• Entries supplied:
Content starts

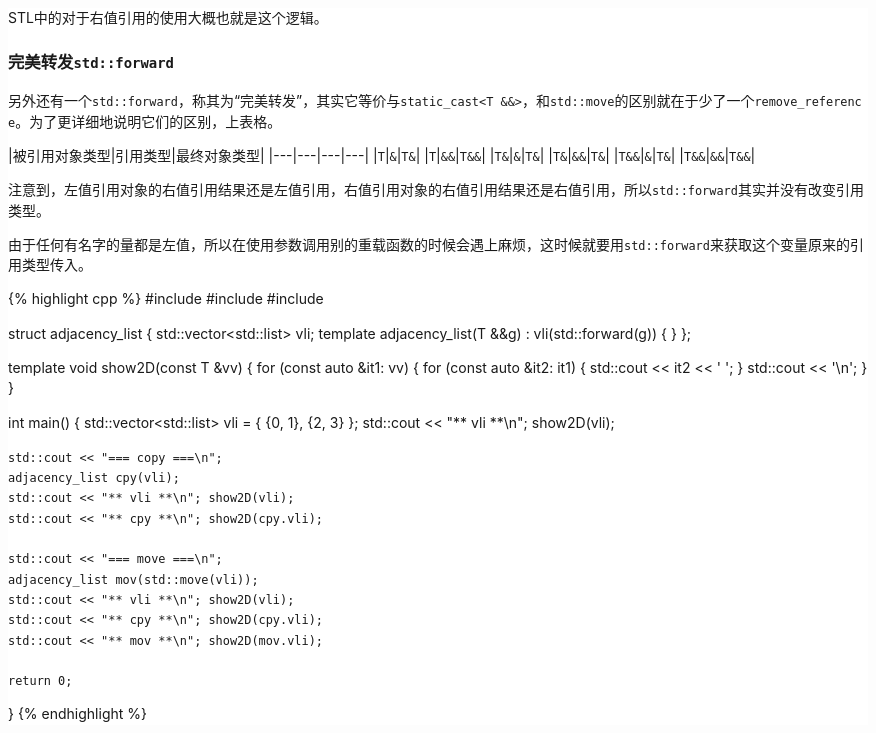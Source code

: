 STL中的对于右值引用的使用大概也就是这个逻辑。

### 完美转发`std::forward`

另外还有一个`std::forward`，称其为“完美转发”，其实它等价与`static_cast<T &&>`，和`std::move`的区别就在于少了一个`remove_reference`。为了更详细地说明它们的区别，上表格。

|被引用对象类型|引用类型|最终对象类型|
|---|---|---|---|
|`T`|`&`|`T&`|
|`T`|`&&`|`T&&`|
|`T&`|`&`|`T&`|
|`T&`|`&&`|`T&`|
|`T&&`|`&`|`T&`|
|`T&&`|`&&`|`T&&`|

注意到，左值引用对象的右值引用结果还是左值引用，右值引用对象的右值引用结果还是右值引用，所以`std::forward`其实并没有改变引用类型。

由于任何有名字的量都是左值，所以在使用参数调用别的重载函数的时候会遇上麻烦，这时候就要用`std::forward`来获取这个变量原来的引用类型传入。

{% highlight cpp %}
#include <iostream>
#include <list>
#include <vector>

struct adjacency_list {
	std::vector<std::list<int>> vli;
	template <typename T>
	adjacency_list(T &&g)
		: vli(std::forward<T>(g)) { }
};

template <typename T>
void show2D(const T &vv) {
	for (const auto &it1: vv) {
		for (const  auto &it2: it1) {
			std::cout << it2 << ' ';
		}
		std::cout << '\n';
	}
}

int main() {
	std::vector<std::list<int>> vli = { {0, 1}, {2, 3} };
	std::cout << "** vli **\n"; show2D(vli);

	std::cout << "=== copy ===\n";
	adjacency_list cpy(vli);
	std::cout << "** vli **\n"; show2D(vli);
	std::cout << "** cpy **\n"; show2D(cpy.vli);

	std::cout << "=== move ===\n";
	adjacency_list mov(std::move(vli));
	std::cout << "** vli **\n"; show2D(vli);
	std::cout << "** cpy **\n"; show2D(cpy.vli);
	std::cout << "** mov **\n"; show2D(mov.vli);

	return 0;
}
{% endhighlight %}
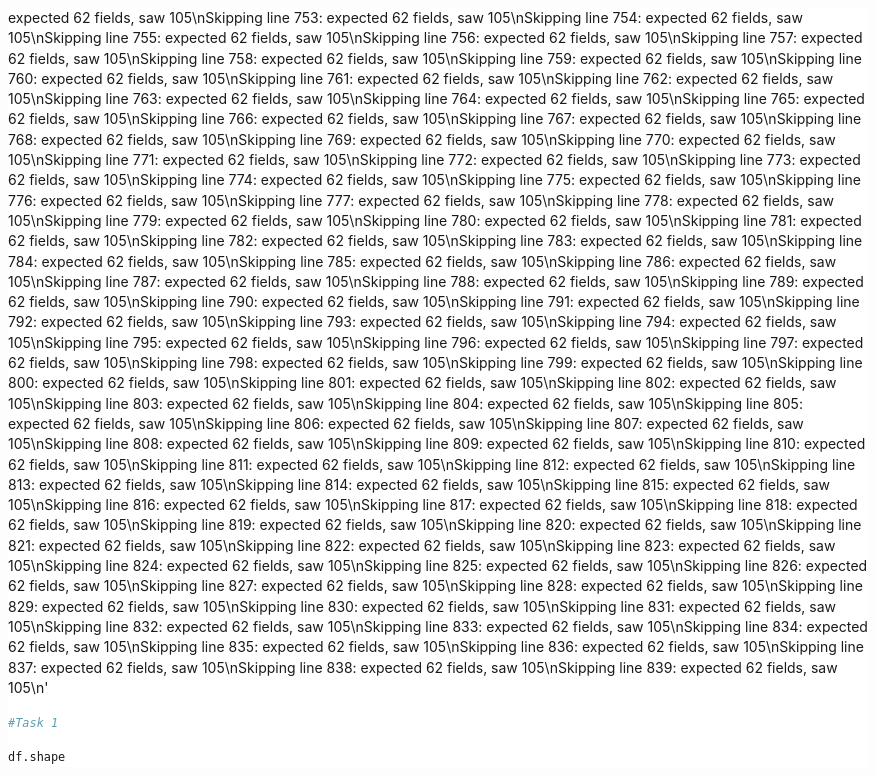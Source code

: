 expected 62 fields, saw 105\nSkipping line 753: expected 62 fields, saw 105\nSkipping line 754: expected 62 fields, saw 105\nSkipping line 755: expected 62 fields, saw 105\nSkipping line 756: expected 62 fields, saw 105\nSkipping line 757: expected 62 fields, saw 105\nSkipping line 758: expected 62 fields, saw 105\nSkipping line 759: expected 62 fields, saw 105\nSkipping line 760: expected 62 fields, saw 105\nSkipping line 761: expected 62 fields, saw 105\nSkipping line 762: expected 62 fields, saw 105\nSkipping line 763: expected 62 fields, saw 105\nSkipping line 764: expected 62 fields, saw 105\nSkipping line 765: expected 62 fields, saw 105\nSkipping line 766: expected 62 fields, saw 105\nSkipping line 767: expected 62 fields, saw 105\nSkipping line 768: expected 62 fields, saw 105\nSkipping line 769: expected 62 fields, saw 105\nSkipping line 770: expected 62 fields, saw 105\nSkipping line 771: expected 62 fields, saw 105\nSkipping line 772: expected 62 fields, saw 105\nSkipping line 773: expected 62 fields, saw 105\nSkipping line 774: expected 62 fields, saw 105\nSkipping line 775: expected 62 fields, saw 105\nSkipping line 776: expected 62 fields, saw 105\nSkipping line 777: expected 62 fields, saw 105\nSkipping line 778: expected 62 fields, saw 105\nSkipping line 779: expected 62 fields, saw 105\nSkipping line 780: expected 62 fields, saw 105\nSkipping line 781: expected 62 fields, saw 105\nSkipping line 782: expected 62 fields, saw 105\nSkipping line 783: expected 62 fields, saw 105\nSkipping line 784: expected 62 fields, saw 105\nSkipping line 785: expected 62 fields, saw 105\nSkipping line 786: expected 62 fields, saw 105\nSkipping line 787: expected 62 fields, saw 105\nSkipping line 788: expected 62 fields, saw 105\nSkipping line 789: expected 62 fields, saw 105\nSkipping line 790: expected 62 fields, saw 105\nSkipping line 791: expected 62 fields, saw 105\nSkipping line 792: expected 62 fields, saw 105\nSkipping line 793: expected 62 fields, saw 105\nSkipping line 794: expected 62 fields, saw 105\nSkipping line 795: expected 62 fields, saw 105\nSkipping line 796: expected 62 fields, saw 105\nSkipping line 797: expected 62 fields, saw 105\nSkipping line 798: expected 62 fields, saw 105\nSkipping line 799: expected 62 fields, saw 105\nSkipping line 800: expected 62 fields, saw 105\nSkipping line 801: expected 62 fields, saw 105\nSkipping line 802: expected 62 fields, saw 105\nSkipping line 803: expected 62 fields, saw 105\nSkipping line 804: expected 62 fields, saw 105\nSkipping line 805: expected 62 fields, saw 105\nSkipping line 806: expected 62 fields, saw 105\nSkipping line 807: expected 62 fields, saw 105\nSkipping line 808: expected 62 fields, saw 105\nSkipping line 809: expected 62 fields, saw 105\nSkipping line 810: expected 62 fields, saw 105\nSkipping line 811: expected 62 fields, saw 105\nSkipping line 812: expected 62 fields, saw 105\nSkipping line 813: expected 62 fields, saw 105\nSkipping line 814: expected 62 fields, saw 105\nSkipping line 815: expected 62 fields, saw 105\nSkipping line 816: expected 62 fields, saw 105\nSkipping line 817: expected 62 fields, saw 105\nSkipping line 818: expected 62 fields, saw 105\nSkipping line 819: expected 62 fields, saw 105\nSkipping line 820: expected 62 fields, saw 105\nSkipping line 821: expected 62 fields, saw 105\nSkipping line 822: expected 62 fields, saw 105\nSkipping line 823: expected 62 fields, saw 105\nSkipping line 824: expected 62 fields, saw 105\nSkipping line 825: expected 62 fields, saw 105\nSkipping line 826: expected 62 fields, saw 105\nSkipping line 827: expected 62 fields, saw 105\nSkipping line 828: expected 62 fields, saw 105\nSkipping line 829: expected 62 fields, saw 105\nSkipping line 830: expected 62 fields, saw 105\nSkipping line 831: expected 62 fields, saw 105\nSkipping line 832: expected 62 fields, saw 105\nSkipping line 833: expected 62 fields, saw 105\nSkipping line 834: expected 62 fields, saw 105\nSkipping line 835: expected 62 fields, saw 105\nSkipping line 836: expected 62 fields, saw 105\nSkipping line 837: expected 62 fields, saw 105\nSkipping line 838: expected 62 fields, saw 105\nSkipping line 839: expected 62 fields, saw 105\n'
    


```python
#Task 1
```


```python
df.shape
```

Content ends

• What the task asks: Each line of the data needs to be output exactly, with any image excluded.

• Response for this exercise:
Source code

: STL中的对于右值引用的使用大概也就是这个逻辑。

### 完美转发`std::forward`

另外还有一个`std::forward`，称其为“完美转发”，其实它等价与`static_cast<T &&>`，和`std::move`的区别就在于少了一个`remove_reference`。为了更详细地说明它们的区别，上表格。

|被引用对象类型|引用类型|最终对象类型|
|---|---|---|---|
|`T`|`&`|`T&`|
|`T`|`&&`|`T&&`|
|`T&`|`&`|`T&`|
|`T&`|`&&`|`T&`|
|`T&&`|`&`|`T&`|
|`T&&`|`&&`|`T&&`|

注意到，左值引用对象的右值引用结果还是左值引用，右值引用对象的右值引用结果还是右值引用，所以`std::forward`其实并没有改变引用类型。

由于任何有名字的量都是左值，所以在使用参数调用别的重载函数的时候会遇上麻烦，这时候就要用`std::forward`来获取这个变量原来的引用类型传入。

{% highlight cpp %}
#include <iostream>
#include <list>
#include <vector>

struct adjacency_list {
	std::vector<std::list<int>> vli;
	template <typename T>
	adjacency_list(T &&g)
		: vli(std::forward<T>(g)) { }
};

template <typename T>
void show2D(const T &vv) {
	for (const auto &it1: vv) {
		for (const  auto &it2: it1) {
			std::cout << it2 << ' ';
		}
		std::cout << '\n';
	}
}

int main() {
	std::vector<std::list<int>> vli = { {0, 1}, {2, 3} };
	std::cout << "** vli **\n"; show2D(vli);

	std::cout << "=== copy ===\n";
	adjacency_list cpy(vli);
	std::cout << "** vli **\n"; show2D(vli);
	std::cout << "** cpy **\n"; show2D(cpy.vli);

	std::cout << "=== move ===\n";
	adjacency_list mov(std::move(vli));
	std::cout << "** vli **\n"; show2D(vli);
	std::cout << "** cpy **\n"; show2D(cpy.vli);
	std::cout << "** mov **\n"; show2D(mov.vli);

	return 0;
}
{% endhighlight %}
Source code

: expected 62 fields, saw 105\nSkipping line 753: expected 62 fields, saw 105\nSkipping line 754: expected 62 fields, saw 105\nSkipping line 755: expected 62 fields, saw 105\nSkipping line 756: expected 62 fields, saw 105\nSkipping line 757: expected 62 fields, saw 105\nSkipping line 758: expected 62 fields, saw 105\nSkipping line 759: expected 62 fields, saw 105\nSkipping line 760: expected 62 fields, saw 105\nSkipping line 761: expected 62 fields, saw 105\nSkipping line 762: expected 62 fields, saw 105\nSkipping line 763: expected 62 fields, saw 105\nSkipping line 764: expected 62 fields, saw 105\nSkipping line 765: expected 62 fields, saw 105\nSkipping line 766: expected 62 fields, saw 105\nSkipping line 767: expected 62 fields, saw 105\nSkipping line 768: expected 62 fields, saw 105\nSkipping line 769: expected 62 fields, saw 105\nSkipping line 770: expected 62 fields, saw 105\nSkipping line 771: expected 62 fields, saw 105\nSkipping line 772: expected 62 fields, saw 105\nSkipping line 773: expected 62 fields, saw 105\nSkipping line 774: expected 62 fields, saw 105\nSkipping line 775: expected 62 fields, saw 105\nSkipping line 776: expected 62 fields, saw 105\nSkipping line 777: expected 62 fields, saw 105\nSkipping line 778: expected 62 fields, saw 105\nSkipping line 779: expected 62 fields, saw 105\nSkipping line 780: expected 62 fields, saw 105\nSkipping line 781: expected 62 fields, saw 105\nSkipping line 782: expected 62 fields, saw 105\nSkipping line 783: expected 62 fields, saw 105\nSkipping line 784: expected 62 fields, saw 105\nSkipping line 785: expected 62 fields, saw 105\nSkipping line 786: expected 62 fields, saw 105\nSkipping line 787: expected 62 fields, saw 105\nSkipping line 788: expected 62 fields, saw 105\nSkipping line 789: expected 62 fields, saw 105\nSkipping line 790: expected 62 fields, saw 105\nSkipping line 791: expected 62 fields, saw 105\nSkipping line 792: expected 62 fields, saw 105\nSkipping line 793: expected 62 fields, saw 105\nSkipping line 794: expected 62 fields, saw 105\nSkipping line 795: expected 62 fields, saw 105\nSkipping line 796: expected 62 fields, saw 105\nSkipping line 797: expected 62 fields, saw 105\nSkipping line 798: expected 62 fields, saw 105\nSkipping line 799: expected 62 fields, saw 105\nSkipping line 800: expected 62 fields, saw 105\nSkipping line 801: expected 62 fields, saw 105\nSkipping line 802: expected 62 fields, saw 105\nSkipping line 803: expected 62 fields, saw 105\nSkipping line 804: expected 62 fields, saw 105\nSkipping line 805: expected 62 fields, saw 105\nSkipping line 806: expected 62 fields, saw 105\nSkipping line 807: expected 62 fields, saw 105\nSkipping line 808: expected 62 fields, saw 105\nSkipping line 809: expected 62 fields, saw 105\nSkipping line 810: expected 62 fields, saw 105\nSkipping line 811: expected 62 fields, saw 105\nSkipping line 812: expected 62 fields, saw 105\nSkipping line 813: expected 62 fields, saw 105\nSkipping line 814: expected 62 fields, saw 105\nSkipping line 815: expected 62 fields, saw 105\nSkipping line 816: expected 62 fields, saw 105\nSkipping line 817: expected 62 fields, saw 105\nSkipping line 818: expected 62 fields, saw 105\nSkipping line 819: expected 62 fields, saw 105\nSkipping line 820: expected 62 fields, saw 105\nSkipping line 821: expected 62 fields, saw 105\nSkipping line 822: expected 62 fields, saw 105\nSkipping line 823: expected 62 fields, saw 105\nSkipping line 824: expected 62 fields, saw 105\nSkipping line 825: expected 62 fields, saw 105\nSkipping line 826: expected 62 fields, saw 105\nSkipping line 827: expected 62 fields, saw 105\nSkipping line 828: expected 62 fields, saw 105\nSkipping line 829: expected 62 fields, saw 105\nSkipping line 830: expected 62 fields, saw 105\nSkipping line 831: expected 62 fields, saw 105\nSkipping line 832: expected 62 fields, saw 105\nSkipping line 833: expected 62 fields, saw 105\nSkipping line 834: expected 62 fields, saw 105\nSkipping line 835: expected 62 fields, saw 105\nSkipping line 836: expected 62 fields, saw 105\nSkipping line 837: expected 62 fields, saw 105\nSkipping line 838: expected 62 fields, saw 105\nSkipping line 839: expected 62 fields, saw 105\n'
    


```python
#Task 1
```


```python
df.shape
```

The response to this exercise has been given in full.